- _Work required_: For the listing below, show each line that includes the string "issues".

- _Supplied information_:
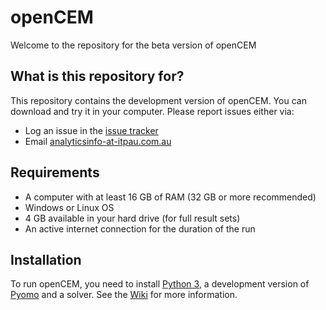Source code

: # openCEM

Welcome to the repository for the beta version of openCEM

## What is this repository for?

This repository contains the development version of openCEM. You can download
and try it in your computer. Please report issues either via:

*   Log an issue in the [issue tracker](https://github.com/docker-library/docs/issues)
*   Email [analyticsinfo-at-itpau.com.au](mailto:analyticsinfo@itpau.com.au)

## Requirements

*   A computer with at least 16 GB of RAM (32 GB or more recommended)
*   Windows or Linux OS
*   4 GB available in your hard drive (for full result sets)
*   An active internet connection for the duration of the run

## Installation

To run openCEM, you need to install [Python 3](https://www.python.org/download/releases/3.0/),
a development version of [Pyomo](http://www.pyomo.org/) and a solver. See the
[Wiki](https://github.com/CEMOsuite/openCEM/wiki) for more information.
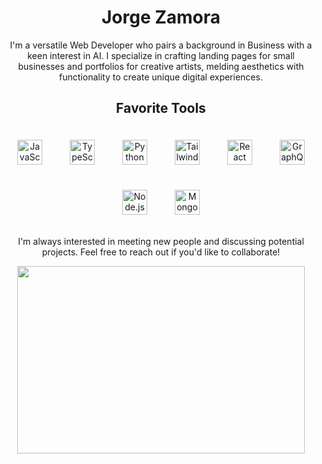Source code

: <h1 align="center">Jorge Zamora</h1>
<p align="center">
I'm a versatile Web Developer who pairs a background in Business with a keen interest in AI. I specialize in crafting landing pages for small businesses and portfolios for creative artists, melding aesthetics with functionality to create unique digital experiences.
</p>
<h2 align="center">Favorite Tools</h1>

<p align="center">
    <img alt="JavaScript" width="40px" src="https://cdn.jsdelivr.net/gh/devicons/devicon/icons/javascript/javascript-original.svg" style="padding:20px;" />
    <img alt="TypeScript" width="40px" src="https://cdn.jsdelivr.net/gh/devicons/devicon/icons/typescript/typescript-original.svg" style="padding:20px;" />
    <img alt="Python" width="40px" src="https://cdn.jsdelivr.net/gh/devicons/devicon/icons/python/python-original.svg" style="padding:20px;" />
    <img alt="TailwindCSS" width="40px" src="https://cdn.jsdelivr.net/gh/devicons/devicon/icons/tailwindcss/tailwindcss-plain.svg" style="padding:20px;" />
    <img alt="React" width="40px" src="https://cdn.jsdelivr.net/gh/devicons/devicon/icons/react/react-original.svg" style="padding:20px;" />   
    <img alt="GraphQL" width="40px" src="https://cdn.jsdelivr.net/gh/devicons/devicon/icons/graphql/graphql-plain.svg" style="padding:20px;" />
    <img alt="Node.js" width="40px" src="https://cdn.jsdelivr.net/gh/devicons/devicon/icons/nodejs/nodejs-original.svg" style="padding:20px;" />
    <img alt="MongoDB" width="40px" src="https://cdn.jsdelivr.net/gh/devicons/devicon/icons/mongodb/mongodb-original.svg" style="padding:20px;" />
</p>
<p align="center">
I'm always interested in meeting new people and discussing potential projects. Feel free to reach out if you'd like to collaborate!
</p>


<p align="center">
  <img width="460" height="300" src="https://github-readme-stats.vercel.app/api/top-langs/?username=jbxamora&langs_count=5&show_icons=true&hide_border=false&hide=css,handlebars&title_color=ff652f&icon_color=FFE400&bg_color=09131B&text_color=ffffff&border_color=0c1a25">
</p>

- _Your response_:
and try it in your computer. Please report issues either via:
*   Log an issue in the [issue tracker](https://github.com/docker-library/docs/issues)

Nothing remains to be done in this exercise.